How Roman Polanski and Jonathan Demme Blur the Line Between Fiction and Reality

Two New Movies Celebrate the Art of Acting

Foregrounding a Vision: Emmanuelle Seigner and Mathieu Almaric in Roman Polanski’s ‘Venus in Fur.’
Courtesy of guy ferrandis
Foregrounding a Vision: Emmanuelle Seigner and Mathieu Almaric in Roman Polanski’s ‘Venus in Fur.’

By Ezra Glinter

Published August 10, 2014, issue of August 15, 2014.

(page 2 of 6)

You can probably understand Shandling’s confusion, and at this point might share it yourself. Here is one actor (Shandling) playing a fictionalized version of himself (Larry), interviewing another actor (Duchovny), who actually is playing himself. The setting is fictional, but it is also a fiction of a fiction, since the talk show situation it represents is also a performed routine. When Duchovny says that his joke was unscripted, is he breaking character or is this something he would say on a late-night show? When he starts to laugh, is he laughing as the actor playing a character on a sitcom or is he laughing as David Duchovny, a celebrity guest? The distinctions are never clear.

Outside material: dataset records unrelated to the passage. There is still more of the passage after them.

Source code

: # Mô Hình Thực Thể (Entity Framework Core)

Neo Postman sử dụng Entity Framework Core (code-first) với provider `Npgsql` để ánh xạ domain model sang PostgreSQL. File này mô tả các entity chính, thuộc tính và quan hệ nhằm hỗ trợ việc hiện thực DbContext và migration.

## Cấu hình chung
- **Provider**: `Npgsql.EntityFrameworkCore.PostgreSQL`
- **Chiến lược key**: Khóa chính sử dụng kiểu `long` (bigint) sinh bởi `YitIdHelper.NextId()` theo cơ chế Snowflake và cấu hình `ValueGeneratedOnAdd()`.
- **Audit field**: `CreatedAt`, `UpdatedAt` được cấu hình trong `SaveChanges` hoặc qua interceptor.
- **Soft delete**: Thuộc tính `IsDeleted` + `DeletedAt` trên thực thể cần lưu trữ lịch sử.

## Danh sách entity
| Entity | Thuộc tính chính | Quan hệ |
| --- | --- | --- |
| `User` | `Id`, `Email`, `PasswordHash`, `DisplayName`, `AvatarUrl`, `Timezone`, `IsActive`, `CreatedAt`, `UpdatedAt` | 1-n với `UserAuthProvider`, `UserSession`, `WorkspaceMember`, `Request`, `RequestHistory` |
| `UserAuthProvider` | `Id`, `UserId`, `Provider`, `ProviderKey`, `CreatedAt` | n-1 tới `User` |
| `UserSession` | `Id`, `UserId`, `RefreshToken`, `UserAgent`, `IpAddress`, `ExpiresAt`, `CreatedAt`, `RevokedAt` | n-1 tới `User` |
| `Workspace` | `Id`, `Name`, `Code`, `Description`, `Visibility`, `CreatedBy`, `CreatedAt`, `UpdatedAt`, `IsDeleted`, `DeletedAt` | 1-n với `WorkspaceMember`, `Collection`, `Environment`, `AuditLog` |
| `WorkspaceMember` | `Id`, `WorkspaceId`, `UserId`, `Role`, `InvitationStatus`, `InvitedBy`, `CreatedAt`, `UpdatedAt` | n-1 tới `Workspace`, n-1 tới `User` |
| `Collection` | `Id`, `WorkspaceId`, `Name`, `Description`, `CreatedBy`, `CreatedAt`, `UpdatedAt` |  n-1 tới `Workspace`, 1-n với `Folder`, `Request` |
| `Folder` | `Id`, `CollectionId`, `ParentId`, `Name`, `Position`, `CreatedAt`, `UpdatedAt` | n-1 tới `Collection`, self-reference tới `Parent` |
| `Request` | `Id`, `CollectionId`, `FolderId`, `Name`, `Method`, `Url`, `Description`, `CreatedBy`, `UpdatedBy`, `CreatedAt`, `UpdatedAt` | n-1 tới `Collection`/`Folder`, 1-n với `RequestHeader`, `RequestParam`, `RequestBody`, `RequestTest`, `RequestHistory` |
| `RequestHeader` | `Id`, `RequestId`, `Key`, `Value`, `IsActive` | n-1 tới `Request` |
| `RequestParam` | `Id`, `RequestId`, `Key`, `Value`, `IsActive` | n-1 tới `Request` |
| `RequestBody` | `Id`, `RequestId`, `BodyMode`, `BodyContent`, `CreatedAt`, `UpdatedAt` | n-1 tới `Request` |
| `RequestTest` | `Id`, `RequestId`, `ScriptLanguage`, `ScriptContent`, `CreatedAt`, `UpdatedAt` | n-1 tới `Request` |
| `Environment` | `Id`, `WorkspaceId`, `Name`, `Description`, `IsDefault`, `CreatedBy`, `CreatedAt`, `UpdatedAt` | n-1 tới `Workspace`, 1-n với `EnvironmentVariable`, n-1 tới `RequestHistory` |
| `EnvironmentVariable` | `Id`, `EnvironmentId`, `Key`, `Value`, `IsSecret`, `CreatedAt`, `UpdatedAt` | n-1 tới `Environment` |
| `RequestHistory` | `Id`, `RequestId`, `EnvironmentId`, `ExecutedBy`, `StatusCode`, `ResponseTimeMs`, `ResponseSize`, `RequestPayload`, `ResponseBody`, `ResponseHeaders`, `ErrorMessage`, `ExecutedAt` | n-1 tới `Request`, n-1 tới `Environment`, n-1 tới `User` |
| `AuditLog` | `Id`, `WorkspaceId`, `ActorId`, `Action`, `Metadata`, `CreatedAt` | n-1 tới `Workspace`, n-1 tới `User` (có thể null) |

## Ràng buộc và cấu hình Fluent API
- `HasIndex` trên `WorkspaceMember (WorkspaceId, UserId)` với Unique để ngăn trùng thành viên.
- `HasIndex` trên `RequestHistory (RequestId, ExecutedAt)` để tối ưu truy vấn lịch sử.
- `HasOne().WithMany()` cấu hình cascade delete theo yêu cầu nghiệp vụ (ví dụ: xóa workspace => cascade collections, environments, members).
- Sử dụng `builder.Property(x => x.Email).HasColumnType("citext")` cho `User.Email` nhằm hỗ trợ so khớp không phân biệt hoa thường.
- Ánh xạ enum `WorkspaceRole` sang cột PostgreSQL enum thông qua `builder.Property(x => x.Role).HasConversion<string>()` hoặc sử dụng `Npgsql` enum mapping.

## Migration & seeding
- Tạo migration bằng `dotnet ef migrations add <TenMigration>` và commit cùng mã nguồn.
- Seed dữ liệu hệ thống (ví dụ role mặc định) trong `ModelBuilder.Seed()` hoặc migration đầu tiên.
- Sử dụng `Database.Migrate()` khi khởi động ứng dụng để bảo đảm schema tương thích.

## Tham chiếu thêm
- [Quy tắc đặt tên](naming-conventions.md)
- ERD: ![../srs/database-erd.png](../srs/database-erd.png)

The scene, which didn’t air, wasn’t the show’s finest. Conversation drags, jokes fall flat and there’s a lot of awkwardness between Larry and his guest. Yet it’s uncanny to watch the exchange as it was shot, before it could be condensed into the funniest snippets. In a few minutes you see a fictional scenario come to life and then flicker in and out of existence as the actors fall in and out of character. The fragility of it makes the contrivance oddly visible, like a hallucination you know isn’t there but that you can see nonetheless. The talk show could pass for reality — and in a sense it’s as real as any late-night talk show might be — but it’s also invented, a reality conjured into existence out of thin air.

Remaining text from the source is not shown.